It's because the rationale is that performance should be optimized for iterators, not indices.
(In other words, performance should be optimized for begin()
/end()
, not size()
/operator[]
.)
Why? Because iterators are generalized pointers, and thus C++ encourages their use, and in return ensures that their performance matches those of raw pointers when the two are equivalent.
To see why it's a performance issue, notice that the typical for
loop is as follows:
for (It i = items.begin(); i != items.end(); ++i)
...
Except in the most trivial cases, if we kept track of sizes instead of pointers, what would happen is that the comparison i != items.end()
would turn into i != items.begin() + items.size()
, taking more instructions than you'd expect. (The optimizer generally has a hard time factoring out the code in many cases.) This slows things down dramatically in a tight loop, and hence this design is avoided.
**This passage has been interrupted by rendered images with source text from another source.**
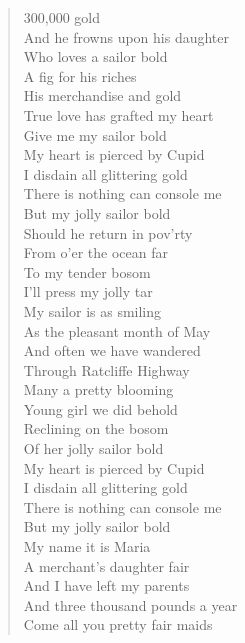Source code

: \documentclass[11pt]{article}
\begin{document}
\begin{verse}
300,000 gold\\
And he frowns upon his daughter\\
Who loves a sailor bold\\
\vspace*{1em}
A fig for his riches\\
His merchandise and gold\\
True love has grafted my heart\\
Give me my sailor bold\\
\vspace*{1em}
My heart is pierced by Cupid\\
I disdain all glittering gold\\
There is nothing can console me\\
But my jolly sailor bold\\
\vspace*{1em}
Should he return in pov'rty\\
From o'er the ocean far\\
To my tender bosom\\
I'll press my jolly tar\\
\vspace*{1em}
My sailor is as smiling\\
As the pleasant month of May\\
And often we have wandered\\
Through Ratcliffe Highway\\
\vspace*{1em}
Many a pretty blooming\\
Young girl we did behold\\
Reclining on the bosom\\
Of her jolly sailor bold\\
\vspace*{1em}
My heart is pierced by Cupid\\
I disdain all glittering gold\\
There is nothing can console me\\
But my jolly sailor bold\\
\vspace*{1em}
My name it is Maria\\
A merchant's daughter fair\\
And I have left my parents\\
And three thousand pounds a year\\
\vspace*{1em}
Come all you pretty fair maids\\

\end{verse}
\end{document}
(I've verified this is a performance problem when trying to write my own replacement for std::vector
.)
Edit: As Yakk pointed out in the comments, using indices instead of pointers can also result in the generation of a multiplication instruction when the element sizes aren't powers of 2, which is pretty expensive and noticeable in a tight loop. I didn't think of this when writing this answer, but it's a phenomenon that's bitten me before (e.g. see here)... bottom line is, in a tight loop everything matters.